ARCTIC SUN is a romance, but it’s also kind of coming of age story for both of the main characters, a vehicle for finding themselves and discovering what they really want out of life. At first glance, the romance seems too quickly developed and way too easy, but as the relationship between River and Griffin develops outside of the sexual, we see that it’s really a lot more complicated as they have to learn how to take care of themselves while also caring for the other. Griffin is an alcoholic with social anxiety, and River has an eating disorder that nearly killed him in the past–and they both struggle daily not to fall back over the cliff into hurting themselves. It’s heartbreaking to watch them struggle, while trying to be the people they want and need to be for the other and for themselves, but especially so when you know it’s going to blow up in their faces before it can get better for them.

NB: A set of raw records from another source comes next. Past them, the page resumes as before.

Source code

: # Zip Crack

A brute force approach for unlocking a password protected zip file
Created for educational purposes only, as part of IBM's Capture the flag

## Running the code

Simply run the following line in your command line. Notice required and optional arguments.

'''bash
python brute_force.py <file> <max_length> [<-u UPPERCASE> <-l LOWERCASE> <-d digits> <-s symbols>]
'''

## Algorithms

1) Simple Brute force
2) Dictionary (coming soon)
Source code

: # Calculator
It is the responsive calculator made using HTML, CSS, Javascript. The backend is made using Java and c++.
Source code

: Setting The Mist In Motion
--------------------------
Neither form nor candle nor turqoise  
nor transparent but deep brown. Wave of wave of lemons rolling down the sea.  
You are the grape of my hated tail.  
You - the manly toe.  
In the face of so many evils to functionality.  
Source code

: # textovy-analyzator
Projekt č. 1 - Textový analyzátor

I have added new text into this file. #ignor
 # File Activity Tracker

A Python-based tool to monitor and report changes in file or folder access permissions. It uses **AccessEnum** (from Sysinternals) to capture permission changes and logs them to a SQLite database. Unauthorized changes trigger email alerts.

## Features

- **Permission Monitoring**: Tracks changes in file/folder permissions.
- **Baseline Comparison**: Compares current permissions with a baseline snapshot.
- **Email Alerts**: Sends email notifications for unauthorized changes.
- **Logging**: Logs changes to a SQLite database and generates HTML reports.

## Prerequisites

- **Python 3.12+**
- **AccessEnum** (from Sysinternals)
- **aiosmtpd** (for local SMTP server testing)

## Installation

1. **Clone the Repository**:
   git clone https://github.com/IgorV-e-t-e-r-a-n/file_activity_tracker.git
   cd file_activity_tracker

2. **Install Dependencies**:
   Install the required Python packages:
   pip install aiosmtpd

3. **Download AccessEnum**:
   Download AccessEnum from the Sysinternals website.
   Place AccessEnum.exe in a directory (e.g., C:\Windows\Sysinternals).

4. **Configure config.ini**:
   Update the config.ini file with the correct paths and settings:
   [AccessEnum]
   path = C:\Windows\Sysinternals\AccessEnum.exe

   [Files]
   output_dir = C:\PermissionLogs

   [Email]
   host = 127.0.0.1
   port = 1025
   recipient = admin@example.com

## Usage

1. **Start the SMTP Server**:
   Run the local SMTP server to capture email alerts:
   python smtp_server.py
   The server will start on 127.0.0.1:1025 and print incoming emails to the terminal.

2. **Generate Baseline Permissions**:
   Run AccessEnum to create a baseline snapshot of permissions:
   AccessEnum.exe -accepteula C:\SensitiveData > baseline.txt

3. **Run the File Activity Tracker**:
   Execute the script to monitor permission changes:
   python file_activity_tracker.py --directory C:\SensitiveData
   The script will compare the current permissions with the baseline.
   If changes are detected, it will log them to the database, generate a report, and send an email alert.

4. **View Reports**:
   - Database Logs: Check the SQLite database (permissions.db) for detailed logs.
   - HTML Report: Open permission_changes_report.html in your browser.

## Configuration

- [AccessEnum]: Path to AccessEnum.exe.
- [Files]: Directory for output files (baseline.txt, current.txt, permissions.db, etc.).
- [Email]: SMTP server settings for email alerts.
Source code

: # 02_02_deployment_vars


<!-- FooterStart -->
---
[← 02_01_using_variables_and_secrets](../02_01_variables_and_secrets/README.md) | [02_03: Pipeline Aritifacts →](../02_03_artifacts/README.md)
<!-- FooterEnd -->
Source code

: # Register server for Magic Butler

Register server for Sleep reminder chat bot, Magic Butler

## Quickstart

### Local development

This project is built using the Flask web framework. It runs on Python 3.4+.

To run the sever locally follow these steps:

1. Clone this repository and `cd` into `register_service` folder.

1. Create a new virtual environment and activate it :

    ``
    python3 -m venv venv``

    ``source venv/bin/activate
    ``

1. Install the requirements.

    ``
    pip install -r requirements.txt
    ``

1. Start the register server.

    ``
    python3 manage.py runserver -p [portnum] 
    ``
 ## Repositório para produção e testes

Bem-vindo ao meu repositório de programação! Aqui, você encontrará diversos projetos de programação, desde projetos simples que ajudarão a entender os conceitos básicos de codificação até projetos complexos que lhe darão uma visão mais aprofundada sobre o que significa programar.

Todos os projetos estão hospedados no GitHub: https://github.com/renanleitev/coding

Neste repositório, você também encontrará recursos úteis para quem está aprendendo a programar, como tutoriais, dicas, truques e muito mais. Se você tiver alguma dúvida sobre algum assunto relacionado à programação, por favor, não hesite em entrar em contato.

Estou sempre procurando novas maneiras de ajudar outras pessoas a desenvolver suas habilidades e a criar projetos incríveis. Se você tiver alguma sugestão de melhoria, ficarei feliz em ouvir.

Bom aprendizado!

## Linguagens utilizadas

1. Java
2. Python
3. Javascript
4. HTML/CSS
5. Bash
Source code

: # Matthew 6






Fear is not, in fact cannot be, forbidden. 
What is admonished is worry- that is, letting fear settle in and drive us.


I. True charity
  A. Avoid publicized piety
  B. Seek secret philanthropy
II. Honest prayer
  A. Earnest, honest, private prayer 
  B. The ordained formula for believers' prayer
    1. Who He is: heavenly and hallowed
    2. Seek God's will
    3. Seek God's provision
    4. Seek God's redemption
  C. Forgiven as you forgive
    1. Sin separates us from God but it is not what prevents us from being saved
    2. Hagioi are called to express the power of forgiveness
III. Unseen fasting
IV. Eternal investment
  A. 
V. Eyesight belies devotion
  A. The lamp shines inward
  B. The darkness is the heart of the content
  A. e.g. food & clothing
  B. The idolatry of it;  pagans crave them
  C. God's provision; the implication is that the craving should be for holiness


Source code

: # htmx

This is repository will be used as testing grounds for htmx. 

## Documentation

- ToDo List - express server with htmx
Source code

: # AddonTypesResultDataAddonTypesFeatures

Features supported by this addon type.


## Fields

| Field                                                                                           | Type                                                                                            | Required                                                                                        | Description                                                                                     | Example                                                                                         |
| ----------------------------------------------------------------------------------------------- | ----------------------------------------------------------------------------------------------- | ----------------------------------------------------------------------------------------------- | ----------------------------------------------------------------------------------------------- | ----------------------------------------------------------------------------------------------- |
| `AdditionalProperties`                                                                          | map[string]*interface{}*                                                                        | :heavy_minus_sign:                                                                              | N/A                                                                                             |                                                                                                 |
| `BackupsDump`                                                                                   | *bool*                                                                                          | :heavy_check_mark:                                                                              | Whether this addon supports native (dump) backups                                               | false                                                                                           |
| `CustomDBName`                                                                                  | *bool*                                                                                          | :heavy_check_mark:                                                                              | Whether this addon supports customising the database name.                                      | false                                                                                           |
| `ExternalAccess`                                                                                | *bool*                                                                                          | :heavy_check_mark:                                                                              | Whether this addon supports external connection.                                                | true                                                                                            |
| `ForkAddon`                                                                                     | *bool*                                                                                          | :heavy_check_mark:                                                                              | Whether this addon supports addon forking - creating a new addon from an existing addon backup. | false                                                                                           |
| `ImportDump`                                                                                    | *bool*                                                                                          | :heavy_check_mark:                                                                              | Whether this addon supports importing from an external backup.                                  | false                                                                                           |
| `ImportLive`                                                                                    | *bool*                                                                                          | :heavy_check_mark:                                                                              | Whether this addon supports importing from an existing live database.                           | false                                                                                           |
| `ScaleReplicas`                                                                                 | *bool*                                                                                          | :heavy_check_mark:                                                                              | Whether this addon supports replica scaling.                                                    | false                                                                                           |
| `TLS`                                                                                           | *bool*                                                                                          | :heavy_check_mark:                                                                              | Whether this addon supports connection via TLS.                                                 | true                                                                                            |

I felt that Albert did a really great job of showing how these aspects of River’s and Griffin’s lives have affected them physically, mentally, and emotionally, but also how they play out affect the different relationships around them as well. For Griffin, that means being more careful around his family while trying to be strong and support them in every way they can. And for River, it means surrounding himself with toxic people–until he realizes how toxic they really are–instead of his family who loves and cares for him, as well as traveling as an escape route from the life he still exists in but runs him ragged. Every aspect of their lives are affected, in different ways, and it takes being with each other to see that they need to work on healing themselves first before they can really make a relationship work.

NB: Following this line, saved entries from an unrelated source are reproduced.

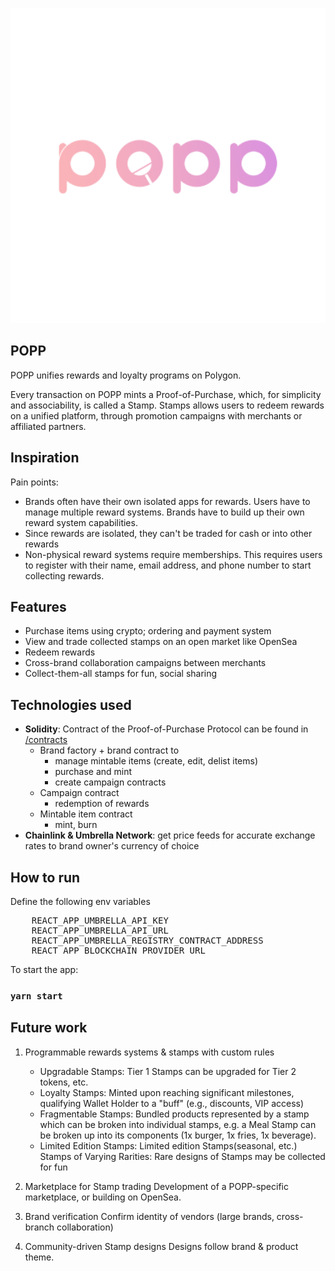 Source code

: <p align='center'>
    <img src='./src/images/logo-popp.png' width=600/>
</p>

## POPP

POPP unifies rewards and loyalty programs on Polygon.

Every transaction on POPP mints a Proof-of-Purchase, which, for simplicity and associability, is called a Stamp. Stamps allows users to redeem rewards on a unified platform, through promotion campaigns with merchants or affiliated partners. 

## Inspiration

Pain points:

- Brands often have their own isolated apps for rewards. Users have to manage multiple reward systems. Brands have to build up their own reward system capabilities.
- Since rewards are isolated, they can't be traded for cash or into other rewards
- Non-physical reward systems require memberships. This requires users to register with their name, email address, and phone number to start collecting rewards.

## Features

- Purchase items using crypto; ordering and payment system
- View and trade collected stamps on an open market like OpenSea
- Redeem rewards
- Cross-brand collaboration campaigns between merchants
- Collect-them-all stamps for fun, social sharing

## Technologies used

- **Solidity**: Contract of the Proof-of-Purchase Protocol can be found in [/contracts](./contracts)
    - Brand factory + brand contract to
        - manage mintable items (create, edit, delist items)
        - purchase and mint
        - create campaign contracts
    - Campaign contract
        - redemption of rewards
    - Mintable item contract
        - mint, burn
- **Chainlink & Umbrella Network**: get price feeds for accurate exchange rates to brand owner's currency of choice

## How to run

Define the following env variables

<pre>
    REACT_APP_UMBRELLA_API_KEY
    REACT_APP_UMBRELLA_API_URL
    REACT_APP_UMBRELLA_REGISTRY_CONTRACT_ADDRESS
    REACT_APP_BLOCKCHAIN_PROVIDER_URL
</pre>

To start the app:

### `yarn start`

## Future work

1) Programmable rewards systems & stamps with custom rules
    - Upgradable Stamps: Tier 1 Stamps can be upgraded for Tier 2 tokens, etc. 
    - Loyalty Stamps: Minted upon reaching significant milestones, qualifying Wallet Holder to a "buff" (e.g., discounts, VIP access)
    - Fragmentable Stamps: Bundled products represented by a stamp which can be broken into individual stamps, e.g. a Meal Stamp can be broken up into its components (1x burger, 1x fries, 1x beverage).
    - Limited Edition Stamps: Limited edition Stamps(seasonal, etc.)
Stamps of Varying Rarities: Rare designs of Stamps may be collected for fun

2) Marketplace for Stamp trading
Development of a POPP-specific marketplace, or building on OpenSea. 

3) Brand verification
Confirm identity of vendors (large brands, cross-branch collaboration)

4) Community-driven Stamp designs
Designs follow brand & product theme.


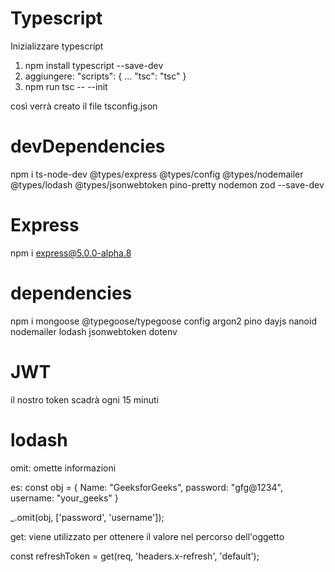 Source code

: # Typescript
Inizializzare typescript
1.  npm install typescript --save-dev
2.  aggiungere: 
    "scripts": {
      ...
      "tsc": "tsc"
    }
3.  npm run tsc -- --init 

così verrà creato il file tsconfig.json

# devDependencies
npm i ts-node-dev @types/express @types/config @types/nodemailer @types/lodash @types/jsonwebtoken pino-pretty nodemon zod --save-dev

# Express
npm i express@5.0.0-alpha.8

# dependencies
npm i mongoose @typegoose/typegoose config argon2 pino dayjs nanoid nodemailer lodash jsonwebtoken dotenv


# JWT
il nostro token scadrà ogni 15 minuti


# lodash
omit: omette informazioni

es:
const obj = { 
    Name: "GeeksforGeeks", 
    password: "gfg@1234", 
    username: "your_geeks"
  }
<!-- omette le info di password e username-->
_.omit(obj, ['password', 'username']);


get: viene utilizzato per ottenere il valore nel percorso dell'oggetto
<!-- ritorna il valore di headers.x-refresh se esiste, altrimenti ritorna default -->
const refreshToken = get(req, 'headers.x-refresh', 'default');
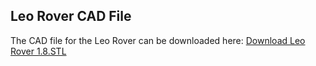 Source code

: ## Leo Rover CAD File

The CAD file for the Leo Rover can be downloaded here:
[Download Leo Rover 1.8.STL](https://www.dropbox.com/scl/fo/3fti95mppbbzfykgi9hxw/AE4TWiICUOnN6xHJo22Z3as?rlkey=vsspumhs0zhka86awx1kw809a&st=2vp1qicq&dl=0)
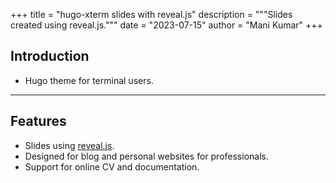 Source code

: +++
title = "hugo-xterm slides with reveal.js"
description = """Slides created using reveal.js."""
date = "2023-07-15"
author = "Mani Kumar"
+++

Introduction
------------

* Hugo theme for terminal users.

---

Features
--------

* Slides using [reveal.js][1].
* Designed for blog and personal websites for professionals.
* Support for online CV and documentation.
 
[1]: https://revealjs.com/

One aspect that I particularly liked was regarding their sexual relationship and happens near the end of the novel. It’s mentioned several times throughout the novel that River doesn’t really care for anal penetration, especially receiving. Within the last few chapters of the novel, he decides to try it with Griffin by riding him. What I appreciated about this scene, and after, is that while River enjoys it very much, he acknowledges that he liked it but that it was likely due to the fact that Griffin ceded all the power and control to him, and that it wasn’t likely to become a regular part of their sex life, but something they might do once in a blue moon. Too often, authors establish physical and sexual boundaries for their characters but ultimately go back on that because the love interest(s) have a Magic Dick/Vagina. I appreciated that Albert retained these boundaries for River.
Finally, I loved the fact that Griffin is bisexual and River is pansexual! It’s so much more common for at least one of the main characters to be gay that it was really lovely to read about neither of them being monosexual.
Overall, I enjoyed this novel very much and am so excited for the next two books in the trilogy!
Frequent tweeter, professional grammar nerd, and obsessive reader, Annabeth Albert is also a Pacific Northwest romance writer in a variety of subgenres.
Emotionally complex, sexy, and funny stories are her favorites both to read and to write. In between searching out dark heroes to redeem, she works a rewarding day job and wrangles two toddlers.